Ident_Rep_Blog_HS_2Socioanalytic theory draws on key ideas of Charles Darwin, Sigmund Freud, and George Herbert Mead to explain why people act as they do. All three writers noted that humans evolved as group living animals; we also know that all groups contain status hierarchies and myths about their origins and purpose. This suggests that the big problems in life concern: (1) Getting along with other people; (2) Acquiring status and power; and (3) Finding one’s place in the group. In modern life, individual differences in the ability to solve these three problems translate into individual differences in career success. Successful people live longer, have healthier lives, and are better able to care for their dependents—and that is the definition of biological fitness. Thus, Socioanalytic theory is about fitness and career success.

Socioanalytic theory defines personality from two perspectives: (1) Identity; and (2) Reputation.  Identity concerns who you think you are; reputation concerns who we think you are. Research on identity has produced few useful generalizations; in contrast, research on reputation has been highly productive; e.g., the Five-Factor Model—a taxonomy of reputation—is a useful way to organize personality research findings. Past behavior predicts future behavior; reputation is a summary of past behavior; thus, reputation is the best possible data source for predicting future behavior.

Research in Socioanalytic theory focuses on four broad areas: (1) Personality and occupational performance; (2) Personality and leadership effectiveness; (3) Personality and managerial incompetence; and (4) Personality and effective team performance (team research historically ignored effectiveness). Occupational performance, leadership effectiveness, and managerial incompetence can be predicted with valid personality measures.  Team effectiveness depends on putting the right people (defined by personality) in the right positions (defined by team role).
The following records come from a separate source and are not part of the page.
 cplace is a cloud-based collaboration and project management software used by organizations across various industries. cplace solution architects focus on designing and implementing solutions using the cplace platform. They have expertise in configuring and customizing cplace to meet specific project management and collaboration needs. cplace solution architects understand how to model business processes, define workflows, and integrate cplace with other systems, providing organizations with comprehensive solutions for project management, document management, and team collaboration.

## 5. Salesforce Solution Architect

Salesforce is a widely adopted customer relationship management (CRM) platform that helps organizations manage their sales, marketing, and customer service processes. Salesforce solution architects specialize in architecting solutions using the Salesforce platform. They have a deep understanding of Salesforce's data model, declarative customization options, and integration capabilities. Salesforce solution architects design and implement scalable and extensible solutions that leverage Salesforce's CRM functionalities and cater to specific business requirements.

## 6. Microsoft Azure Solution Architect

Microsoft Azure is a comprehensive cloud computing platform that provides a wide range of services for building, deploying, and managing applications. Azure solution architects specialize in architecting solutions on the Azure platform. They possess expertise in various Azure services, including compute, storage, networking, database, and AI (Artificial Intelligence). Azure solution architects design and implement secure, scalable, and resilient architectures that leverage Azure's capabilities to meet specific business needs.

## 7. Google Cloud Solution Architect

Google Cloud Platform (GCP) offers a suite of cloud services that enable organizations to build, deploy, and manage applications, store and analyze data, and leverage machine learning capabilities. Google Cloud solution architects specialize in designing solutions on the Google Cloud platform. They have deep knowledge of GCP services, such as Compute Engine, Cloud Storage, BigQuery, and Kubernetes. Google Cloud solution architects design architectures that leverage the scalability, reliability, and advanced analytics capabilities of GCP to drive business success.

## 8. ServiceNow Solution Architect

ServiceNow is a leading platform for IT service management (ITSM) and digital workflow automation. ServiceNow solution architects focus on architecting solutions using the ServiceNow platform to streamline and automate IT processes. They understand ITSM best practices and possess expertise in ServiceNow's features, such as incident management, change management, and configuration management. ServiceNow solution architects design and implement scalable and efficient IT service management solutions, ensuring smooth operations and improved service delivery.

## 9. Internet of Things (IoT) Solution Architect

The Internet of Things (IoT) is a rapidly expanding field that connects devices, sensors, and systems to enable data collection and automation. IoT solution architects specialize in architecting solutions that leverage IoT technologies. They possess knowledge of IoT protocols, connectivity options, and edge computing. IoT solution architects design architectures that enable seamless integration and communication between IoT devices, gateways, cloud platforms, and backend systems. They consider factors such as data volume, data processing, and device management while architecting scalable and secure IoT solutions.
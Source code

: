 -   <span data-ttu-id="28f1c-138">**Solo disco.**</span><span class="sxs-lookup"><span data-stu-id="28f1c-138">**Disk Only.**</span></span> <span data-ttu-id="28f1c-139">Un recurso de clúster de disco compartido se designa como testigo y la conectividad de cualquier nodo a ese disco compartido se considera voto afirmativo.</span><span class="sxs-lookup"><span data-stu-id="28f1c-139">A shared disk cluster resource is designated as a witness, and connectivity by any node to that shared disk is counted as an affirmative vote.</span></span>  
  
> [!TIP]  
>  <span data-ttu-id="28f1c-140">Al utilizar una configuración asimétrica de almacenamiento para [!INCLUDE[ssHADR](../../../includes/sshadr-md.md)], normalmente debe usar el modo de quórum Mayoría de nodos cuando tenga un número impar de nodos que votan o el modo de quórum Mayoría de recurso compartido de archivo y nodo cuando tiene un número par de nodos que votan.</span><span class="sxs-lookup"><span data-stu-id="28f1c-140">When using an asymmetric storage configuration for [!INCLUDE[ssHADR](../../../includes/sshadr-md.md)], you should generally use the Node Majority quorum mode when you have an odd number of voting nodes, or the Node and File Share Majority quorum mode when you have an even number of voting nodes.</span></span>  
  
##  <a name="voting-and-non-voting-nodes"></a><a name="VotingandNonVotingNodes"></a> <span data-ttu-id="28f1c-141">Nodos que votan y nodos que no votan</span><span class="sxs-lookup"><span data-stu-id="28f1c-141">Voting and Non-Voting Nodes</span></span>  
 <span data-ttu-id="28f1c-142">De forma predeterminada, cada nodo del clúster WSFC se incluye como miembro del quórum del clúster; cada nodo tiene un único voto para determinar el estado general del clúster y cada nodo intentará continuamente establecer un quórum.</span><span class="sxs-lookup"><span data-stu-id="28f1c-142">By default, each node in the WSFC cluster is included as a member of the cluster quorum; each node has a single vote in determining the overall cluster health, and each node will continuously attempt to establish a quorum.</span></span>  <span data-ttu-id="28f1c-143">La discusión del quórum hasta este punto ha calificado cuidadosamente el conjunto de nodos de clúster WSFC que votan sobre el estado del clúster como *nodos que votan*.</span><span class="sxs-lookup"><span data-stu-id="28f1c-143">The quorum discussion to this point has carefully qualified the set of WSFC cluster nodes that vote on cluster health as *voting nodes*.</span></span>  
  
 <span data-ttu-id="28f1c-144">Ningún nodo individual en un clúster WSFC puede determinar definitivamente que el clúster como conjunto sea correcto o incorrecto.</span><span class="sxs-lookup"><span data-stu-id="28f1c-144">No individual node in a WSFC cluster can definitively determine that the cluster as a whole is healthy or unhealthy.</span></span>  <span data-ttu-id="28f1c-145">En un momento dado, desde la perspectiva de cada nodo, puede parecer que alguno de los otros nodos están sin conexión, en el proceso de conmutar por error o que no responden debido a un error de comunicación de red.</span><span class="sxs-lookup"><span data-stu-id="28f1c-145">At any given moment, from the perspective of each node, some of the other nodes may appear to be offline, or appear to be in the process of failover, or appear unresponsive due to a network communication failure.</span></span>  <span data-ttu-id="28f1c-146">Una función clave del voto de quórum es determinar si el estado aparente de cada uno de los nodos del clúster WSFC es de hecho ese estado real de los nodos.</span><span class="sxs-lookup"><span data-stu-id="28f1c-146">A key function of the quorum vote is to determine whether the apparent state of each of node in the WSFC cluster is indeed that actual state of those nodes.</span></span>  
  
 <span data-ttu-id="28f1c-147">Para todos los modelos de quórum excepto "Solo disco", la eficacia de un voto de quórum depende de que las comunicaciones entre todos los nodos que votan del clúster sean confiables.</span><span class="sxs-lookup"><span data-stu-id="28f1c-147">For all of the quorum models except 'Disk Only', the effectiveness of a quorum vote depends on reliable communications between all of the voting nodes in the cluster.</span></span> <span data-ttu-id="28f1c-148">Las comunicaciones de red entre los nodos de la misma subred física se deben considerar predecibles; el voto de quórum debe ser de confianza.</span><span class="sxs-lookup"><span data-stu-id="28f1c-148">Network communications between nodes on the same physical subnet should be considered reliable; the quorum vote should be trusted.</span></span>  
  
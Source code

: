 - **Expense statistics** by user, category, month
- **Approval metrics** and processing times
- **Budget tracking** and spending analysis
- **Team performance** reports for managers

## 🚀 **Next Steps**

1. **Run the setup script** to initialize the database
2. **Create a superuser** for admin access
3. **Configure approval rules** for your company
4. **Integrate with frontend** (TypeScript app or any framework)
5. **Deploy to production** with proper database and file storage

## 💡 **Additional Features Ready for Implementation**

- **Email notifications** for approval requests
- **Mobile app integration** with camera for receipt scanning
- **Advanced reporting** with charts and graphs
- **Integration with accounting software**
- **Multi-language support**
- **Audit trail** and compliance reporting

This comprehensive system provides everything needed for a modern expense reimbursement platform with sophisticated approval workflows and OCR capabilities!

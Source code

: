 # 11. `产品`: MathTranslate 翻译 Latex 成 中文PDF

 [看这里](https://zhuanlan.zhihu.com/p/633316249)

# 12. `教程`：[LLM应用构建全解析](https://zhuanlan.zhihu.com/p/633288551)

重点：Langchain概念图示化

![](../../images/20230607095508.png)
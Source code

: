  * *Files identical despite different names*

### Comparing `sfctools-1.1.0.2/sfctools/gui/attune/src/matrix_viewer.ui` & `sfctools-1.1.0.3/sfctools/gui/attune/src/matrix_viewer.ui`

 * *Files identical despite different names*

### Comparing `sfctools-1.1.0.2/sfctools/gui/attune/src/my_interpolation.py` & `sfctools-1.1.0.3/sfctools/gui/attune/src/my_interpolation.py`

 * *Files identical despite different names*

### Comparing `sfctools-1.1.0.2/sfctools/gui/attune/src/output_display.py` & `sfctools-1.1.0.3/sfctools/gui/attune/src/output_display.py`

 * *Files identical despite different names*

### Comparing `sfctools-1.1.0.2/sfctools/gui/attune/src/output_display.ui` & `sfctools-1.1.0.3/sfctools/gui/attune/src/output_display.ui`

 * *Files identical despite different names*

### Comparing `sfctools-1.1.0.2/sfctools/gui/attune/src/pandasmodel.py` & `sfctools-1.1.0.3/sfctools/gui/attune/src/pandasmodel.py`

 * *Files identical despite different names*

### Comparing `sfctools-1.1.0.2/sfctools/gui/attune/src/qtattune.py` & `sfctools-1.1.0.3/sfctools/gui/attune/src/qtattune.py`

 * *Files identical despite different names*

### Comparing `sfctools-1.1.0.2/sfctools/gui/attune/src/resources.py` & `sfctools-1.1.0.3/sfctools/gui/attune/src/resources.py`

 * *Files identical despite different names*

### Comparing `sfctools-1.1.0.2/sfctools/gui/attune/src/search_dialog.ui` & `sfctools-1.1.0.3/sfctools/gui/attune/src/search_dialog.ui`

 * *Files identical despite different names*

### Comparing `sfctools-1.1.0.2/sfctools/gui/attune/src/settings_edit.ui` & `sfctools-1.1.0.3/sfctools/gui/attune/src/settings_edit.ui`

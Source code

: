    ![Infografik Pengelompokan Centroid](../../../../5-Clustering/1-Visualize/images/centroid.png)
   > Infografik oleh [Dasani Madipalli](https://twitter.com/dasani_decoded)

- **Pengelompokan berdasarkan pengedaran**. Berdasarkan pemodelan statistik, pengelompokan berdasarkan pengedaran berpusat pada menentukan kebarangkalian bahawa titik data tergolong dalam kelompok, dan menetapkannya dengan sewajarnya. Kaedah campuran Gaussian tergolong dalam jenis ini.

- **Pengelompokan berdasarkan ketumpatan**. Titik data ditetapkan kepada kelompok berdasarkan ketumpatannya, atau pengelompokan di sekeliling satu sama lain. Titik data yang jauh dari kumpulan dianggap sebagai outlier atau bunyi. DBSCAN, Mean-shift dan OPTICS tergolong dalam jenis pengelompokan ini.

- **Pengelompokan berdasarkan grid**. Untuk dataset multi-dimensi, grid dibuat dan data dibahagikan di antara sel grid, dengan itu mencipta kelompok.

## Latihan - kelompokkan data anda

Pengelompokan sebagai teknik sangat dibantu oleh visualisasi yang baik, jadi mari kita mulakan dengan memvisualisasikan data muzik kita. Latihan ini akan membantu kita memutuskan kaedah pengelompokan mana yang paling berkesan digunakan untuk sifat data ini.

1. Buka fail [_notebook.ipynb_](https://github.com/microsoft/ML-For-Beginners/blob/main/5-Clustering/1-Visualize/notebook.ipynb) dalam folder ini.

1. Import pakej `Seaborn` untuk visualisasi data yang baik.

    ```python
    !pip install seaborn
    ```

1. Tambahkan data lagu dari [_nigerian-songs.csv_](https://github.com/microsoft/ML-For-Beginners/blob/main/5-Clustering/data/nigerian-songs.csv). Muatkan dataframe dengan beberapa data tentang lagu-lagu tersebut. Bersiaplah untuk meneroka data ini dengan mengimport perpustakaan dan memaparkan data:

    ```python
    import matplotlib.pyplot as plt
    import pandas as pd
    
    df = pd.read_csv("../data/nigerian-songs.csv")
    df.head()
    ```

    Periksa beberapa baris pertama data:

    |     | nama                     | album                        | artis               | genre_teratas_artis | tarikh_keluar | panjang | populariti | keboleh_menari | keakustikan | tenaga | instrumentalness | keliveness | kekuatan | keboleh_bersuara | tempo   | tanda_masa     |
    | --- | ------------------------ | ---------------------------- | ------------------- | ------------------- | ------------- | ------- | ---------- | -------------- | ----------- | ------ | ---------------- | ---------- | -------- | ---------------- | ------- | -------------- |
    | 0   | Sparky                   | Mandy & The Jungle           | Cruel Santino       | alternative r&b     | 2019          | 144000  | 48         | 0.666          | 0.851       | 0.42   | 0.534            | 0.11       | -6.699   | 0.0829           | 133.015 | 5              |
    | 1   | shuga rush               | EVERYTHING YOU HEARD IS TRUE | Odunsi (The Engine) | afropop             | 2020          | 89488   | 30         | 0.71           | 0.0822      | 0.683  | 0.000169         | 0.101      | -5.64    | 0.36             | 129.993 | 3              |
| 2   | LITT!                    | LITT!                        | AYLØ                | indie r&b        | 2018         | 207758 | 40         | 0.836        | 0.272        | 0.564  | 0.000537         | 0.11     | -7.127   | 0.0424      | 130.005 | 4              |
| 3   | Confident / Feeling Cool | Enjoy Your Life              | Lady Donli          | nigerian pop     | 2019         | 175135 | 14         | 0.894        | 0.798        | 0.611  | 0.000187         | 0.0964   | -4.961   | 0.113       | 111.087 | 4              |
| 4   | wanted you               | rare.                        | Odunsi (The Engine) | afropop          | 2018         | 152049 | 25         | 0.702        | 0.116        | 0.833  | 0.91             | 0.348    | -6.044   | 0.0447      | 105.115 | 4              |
Socioanalytic theory argues that social skill is the key to career success—because social skill translates identity into reputation. That is, people who are socially skilled are better able to earn reputations that are consistent with their identities (i.e., become in the eyes of others the persons they want to be). Socioanalytic theory also maintains that feedback from valid personality assessment can create “strategic self-awareness” (understanding how one impacts others). Strategic self-awareness allows ambitious people to maximize their career potential and minimize their own intra- and inter-personal shortcomings.  Thus, strategic self-awareness increases the likelihood of career success. Successful careers lead to better individual outcomes than unsuccessful careers.